On the subject of efforts to end social promotion of struggling students, Jay Greene and Marcus Winter of the Manhattan Institute offer one of the neatest metaphors I’ve read in their recent New York Post op-ed:

New York’s schools used to emulate the Scarecrow from “The Wizard of Oz.” They kept kids moving along the yellow brick road, advancing them from grade to grade as they got older, regardless of whether they learned along the way. At the end of their journey the schools handed students a diploma and hoped that, as with the Scarecrow, simply receiving this piece of paper would suddenly make them smart and capable.

Mayor Bloomberg and School Chancellor Joel Klein realize that success later in life depends on the skills students acquire, not whether schools throw a diploma at them. They have confronted this Scarecrow model head-on.

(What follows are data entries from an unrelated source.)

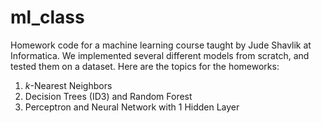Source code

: # ml_class

Homework code for a machine learning course taught by Jude Shavlik at Informatica. We implemented several different models from scratch, and tested them on a dataset.
Here are the topics for the homeworks:
1. $k$-Nearest Neighbors
2. Decision Trees (ID3) and Random Forest
3. Perceptron and Neural Network with 1 Hidden Layer
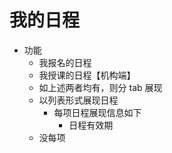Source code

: # 我的日程

* 功能
	* 我报名的日程
	* 我授课的日程【机构端】
	* 如上述两者均有，则分 tab 展现
	* 以列表形式展现日程
		* 每项日程展现信息如下
			* 日程有效期
	* 没每项
<!--stackedit_data:
eyJoaXN0b3J5IjpbMTM4NjEwNzI3MSwtMTM3NzcwMTg1OCwxMz
kyMDc2MDE0LC0yMDg4NzQ2NjEyXX0=
-->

One of the earliest influences in our own decision to homeschool was the research and books of Raymond and Dorothy Moore. The Moores, formerly government education researchers, argued surprisingly enough that children were individuals like their parents, and some of them were precocious, some of them bloomed later, and one-size-fits-all rarely fits anyone well — in clothing or in educational paths. Eight years of age does not imply long division any more than it implies a certain height or shoe size.

A public school adminstrator once asked me how to transition former homeschoolers into a public school program. He had seen what others have noted, that because home education allows the curriculum to adapt to the individual interests and needs of the student, a homeschooled student is often out of synch with his age mates in the institutional setting. One large study found almost 25% of homeschool students were performing one or more grade levels above their age group (compared to perhaps 5% estimated in one large school district).

What’s more, the same student who breezes through grammar and reads three grade levels ahead of his age may be grinding his gears on the slopes of fractions and decimals, so that student may not fit any single grade’s scope and sequence perfectly.

While that presents a quandary for the managers of more regimented programs, it is one of the great strengths of this educational option — No Child Left Behind meets No Child Held Back. While we do have to coach our homeschooled students how to answer shopkeepers’ question, “What grade are you in?”, we all appreciate the fit of education tailor-made versus off-the-rack. Ending social promotion is a simple way to incorporate some of that reality back into institutional learning experience.